Here’s the police report from Navy Yard shooter Aaron Alexis’ previous brush with the law:
No charges were pursued against Alexis. The apartment complex began eviction proceedings against Alexis and he moved out three months later.
“After reviewing the facts presented by the police department, it was determined that the elements constituting recklessness under Texas law were not present and a case was not filed,” said Melody McDonald, a spokeswoman with the Tarrant County District Attorney’s Office, according to the Fort Worth Star-Telegram.
Navy officials said he was in the reserves from May 2007 to January 2011. He worked as an aviation electrician’s mate, 3rd class, in the Navy Reserve’s Fleet Logistics Support Squadron 46.
More from the Star-Telegram:
Alexis, whose most recent address was 7940 White Settlement Road in Fort Worth, had not lived there for six to eight months, said his landlord, Somsak Srisan.
“Oh boy, I can’t believe this,” Srisan said. “He was always very polite to me.”
Srisan believed Alexis lived alone at the White Settlement house.
“When he lived at my house, I never see him get angry about anything,” Srisan said. “My feeling is if he was angry about anything, he didn’t show that to me.”
He had seen Alexis meditate and said he always remained calm around him.
“I can’t believe he would do anything like this,” Srisan said. “He always behaved well around me.”
A friend said Alexis loved Buddhism.
“He loved to go to temple, go to meditate in Thai and English,” the friend said. “He could do both of them.”
Alexis had previously lived in Flushing, N.Y., from 2000 to 2002. It is unclear where he lived from 2002 until he moved to Fort Worth.

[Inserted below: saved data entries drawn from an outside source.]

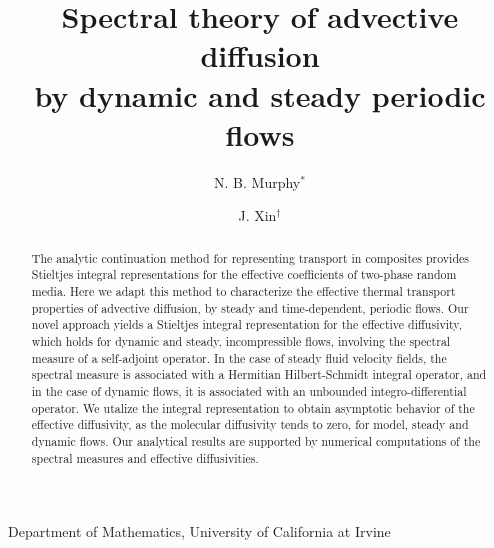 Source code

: \documentclass[11pt]{amsart}
\begin{document}
\title{Spectral theory of advective diffusion \\
  by dynamic and steady periodic flows}


\author{N. B. Murphy$^*$}
\address{$^*$Department of Mathematics, 340 Rowland Hall, University of
  California at Irvine, Irvine, CA 92697-3875, USA}

\author{J. Xin$^{\dag}$}
\address{$^{\dag}$Department of Mathematics, 340 Rowland Hall, University of
  California at Irvine, Irvine, CA 92697-3875, USA} 



\maketitle
\vspace{-3ex}
\begin{center}
  Department of Mathematics, University of California at Irvine
\end{center}



\begin{abstract}
%
The analytic continuation method for representing transport in
composites provides Stieltjes integral representations for the
effective coefficients of two-phase random media. Here we adapt this 
method to characterize the effective thermal transport properties of
advective diffusion, by steady and time-dependent, periodic flows. Our
novel approach yields a Stieltjes integral representation for the
effective diffusivity, which holds for dynamic and steady,
incompressible flows, involving the spectral measure of a self-adjoint
operator.
In the case of steady fluid velocity fields, the spectral
measure is associated with a Hermitian Hilbert-Schmidt integral
operator, and in the case of dynamic flows, it is associated with an
unbounded integro-differential operator.
We utalize the integral
representation to obtain asymptotic behavior of the effective
diffusivity, as the molecular diffusivity tends to zero, for model,
steady and dynamic flows. Our analytical results are supported by
numerical computations of the spectral measures and effective
diffusivities.    
%
\end{abstract}
\end{document}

UPDATE: Alexis was arrested in 2004 for shooting out the tires on a car. From Seattle Police Department:
At about 8 am that morning, two construction workers had parked their 1986 Honda Accord in the driveway of their worksite, next to a home where Alexis was staying in the Beacon Hill neighborhood.
The victims reported seeing a man, later identified by police as Alexis, walk out of the home next to their worksite, pull a gun from his waistband and fire three shots into the two rear tires of their Honda before he walked slowly back to his home north of the construction site.
…Detective notes from the incident indicate they made several attempts to contact Alexis by phone and at his work, but eventually found and arrested him outside of his home on June 3rd.
Police then obtained permission to search the home, found a gun and ammunition in Alexis’ room, and booked him into the King County Jail for malicious mischief.
Following his arrest, Alexis told detectives he perceived he had been “mocked” by construction workers the morning of the incident and said they had “disrespected him.” Alexis also claimed he had an anger-fueled “blackout,” and could not remember firing his gun at the victims’ vehicle until an hour after the incident.
Alexis also told police he was present during “the tragic events of September 11, 2001″ and described “how those events had disturbed him.”
Detectives later spoke with Alexis’ father, who lived in New York at the time, who told police Alexis had anger management problems associated with PTSD, and that Alexis had been an active participant in rescue attempts on September 11th, 2001.